▸ **Prompt**
The expected output is a copy of every line in the records with the string "необходимо".

Records from a dataset:
##############################

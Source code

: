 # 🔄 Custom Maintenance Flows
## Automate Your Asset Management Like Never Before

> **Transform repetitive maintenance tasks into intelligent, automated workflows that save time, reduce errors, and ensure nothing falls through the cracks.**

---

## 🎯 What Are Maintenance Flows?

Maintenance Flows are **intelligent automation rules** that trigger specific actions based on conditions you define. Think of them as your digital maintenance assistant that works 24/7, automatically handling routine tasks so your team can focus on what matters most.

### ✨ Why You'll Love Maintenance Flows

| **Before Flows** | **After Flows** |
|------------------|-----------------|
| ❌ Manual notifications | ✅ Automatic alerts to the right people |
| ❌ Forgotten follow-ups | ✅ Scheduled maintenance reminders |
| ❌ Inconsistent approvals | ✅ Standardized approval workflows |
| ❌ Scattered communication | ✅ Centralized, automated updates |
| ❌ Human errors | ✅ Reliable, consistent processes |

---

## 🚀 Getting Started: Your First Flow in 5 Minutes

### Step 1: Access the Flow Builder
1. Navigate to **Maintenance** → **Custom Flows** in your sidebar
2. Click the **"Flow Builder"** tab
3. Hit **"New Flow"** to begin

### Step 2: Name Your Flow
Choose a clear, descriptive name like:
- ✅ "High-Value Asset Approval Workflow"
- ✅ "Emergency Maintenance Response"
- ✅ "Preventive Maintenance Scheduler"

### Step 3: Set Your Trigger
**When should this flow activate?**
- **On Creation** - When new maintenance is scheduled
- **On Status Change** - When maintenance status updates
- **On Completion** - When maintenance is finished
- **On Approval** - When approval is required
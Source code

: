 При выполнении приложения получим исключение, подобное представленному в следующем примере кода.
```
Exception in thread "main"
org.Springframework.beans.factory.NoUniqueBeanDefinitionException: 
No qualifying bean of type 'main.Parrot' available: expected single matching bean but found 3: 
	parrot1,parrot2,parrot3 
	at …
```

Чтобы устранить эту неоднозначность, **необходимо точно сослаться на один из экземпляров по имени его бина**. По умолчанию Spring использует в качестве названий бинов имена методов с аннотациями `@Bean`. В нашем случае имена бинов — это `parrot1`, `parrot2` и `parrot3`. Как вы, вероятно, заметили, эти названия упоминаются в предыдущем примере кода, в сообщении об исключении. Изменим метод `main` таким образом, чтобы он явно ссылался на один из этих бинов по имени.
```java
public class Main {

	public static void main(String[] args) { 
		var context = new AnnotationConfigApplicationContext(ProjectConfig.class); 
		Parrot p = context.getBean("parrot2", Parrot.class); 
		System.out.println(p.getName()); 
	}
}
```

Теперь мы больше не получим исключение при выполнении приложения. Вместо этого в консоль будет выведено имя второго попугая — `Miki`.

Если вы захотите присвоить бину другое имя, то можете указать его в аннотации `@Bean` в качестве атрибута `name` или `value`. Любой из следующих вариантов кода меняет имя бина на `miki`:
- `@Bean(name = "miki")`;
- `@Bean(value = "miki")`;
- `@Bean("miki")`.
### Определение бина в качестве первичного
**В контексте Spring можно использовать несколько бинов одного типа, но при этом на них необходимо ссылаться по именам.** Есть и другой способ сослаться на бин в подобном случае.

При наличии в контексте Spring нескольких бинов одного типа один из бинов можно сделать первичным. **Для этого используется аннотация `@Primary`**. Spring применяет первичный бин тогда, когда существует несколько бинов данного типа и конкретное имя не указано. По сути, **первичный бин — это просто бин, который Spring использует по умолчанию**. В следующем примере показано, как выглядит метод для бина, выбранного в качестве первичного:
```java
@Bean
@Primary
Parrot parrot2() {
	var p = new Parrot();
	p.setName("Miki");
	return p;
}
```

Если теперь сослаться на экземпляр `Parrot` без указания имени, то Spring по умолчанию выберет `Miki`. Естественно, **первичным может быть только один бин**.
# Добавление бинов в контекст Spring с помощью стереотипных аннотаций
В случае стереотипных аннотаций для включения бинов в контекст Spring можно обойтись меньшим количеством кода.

##############################

▸ **Result of the exercise**
Чтобы устранить эту неоднозначность, **необходимо точно сослаться на один из экземпляров по имени его бина**. По умолчанию Spring использует в качестве названий бинов имена методов с аннотациями `@Bean`. В нашем случае имена бинов — это `parrot1`, `parrot2` и `parrot3`. Как вы, вероятно, заметили, эти названия упоминаются в предыдущем примере кода, в сообщении об исключении. Изменим метод `main` таким образом, чтобы он явно ссылался на один из этих бинов по имени.
**В контексте Spring можно использовать несколько бинов одного типа, но при этом на них необходимо ссылаться по именам.** Есть и другой способ сослаться на бин в подобном случае.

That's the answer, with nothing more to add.